Private property in the means of production is the central element of capitalism criticized by socialists. In Marxist literature, private property refers to a social relationship in which the property owner takes possession of anything that another person or group produces with that property and capitalism depends on private property.[20] The socialist critique of private ownership is heavily influenced by the Marxist analysis of capitalist property forms as part of its broader critique of alienation and exploitation in capitalism. Although there is considerable disagreement among socialists about the validity of certain aspects of Marxist analysis, the majority of socialists are sympathetic to Marx's views on exploitation and alienation.[21] Socialists critique the private appropriation of property income on the grounds that because such income does not correspond to a return on any productive activity and is generated by the working class, it represents exploitation. The property-owning (capitalist) class lives off passive property income produced by the working population by virtue of their claim to ownership in the form of stock or private equity. This exploitative arrangement is perpetuated due to the structure of capitalist society. Capitalism is regarded as a class system akin to historical class systems like slavery and feudalism.[22]

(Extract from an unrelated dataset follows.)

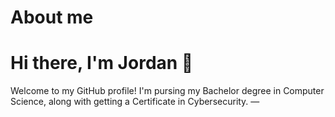 # About me

# Hi there, I'm Jordan :wave:
Welcome to my GitHub profile! I'm pursing my Bachelor degree in Computer Science, along with getting a Certificate in Cybersecurity. 
&#x2015;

Private ownership has also been criticized on non-Marxist ethical grounds by advocates of market socialism. According to the economist James Yunker, the ethical case for market socialism is that because passive property income requires no mental or physical exertion on the part of the recipient and its appropriation by a small group of private owners is the source of the vast inequalities in contemporary capitalism, social ownership in a market economy would resolve the major cause of social inequality and its accompanying social ills.[23] Weyl and Posner argue that private property is another name for monopoly and can hamper allocative efficiency. Through use of taxation and modified Vickrey auctions, they argue that partial common property ownership is a more efficient and just way to organize the economy.[24]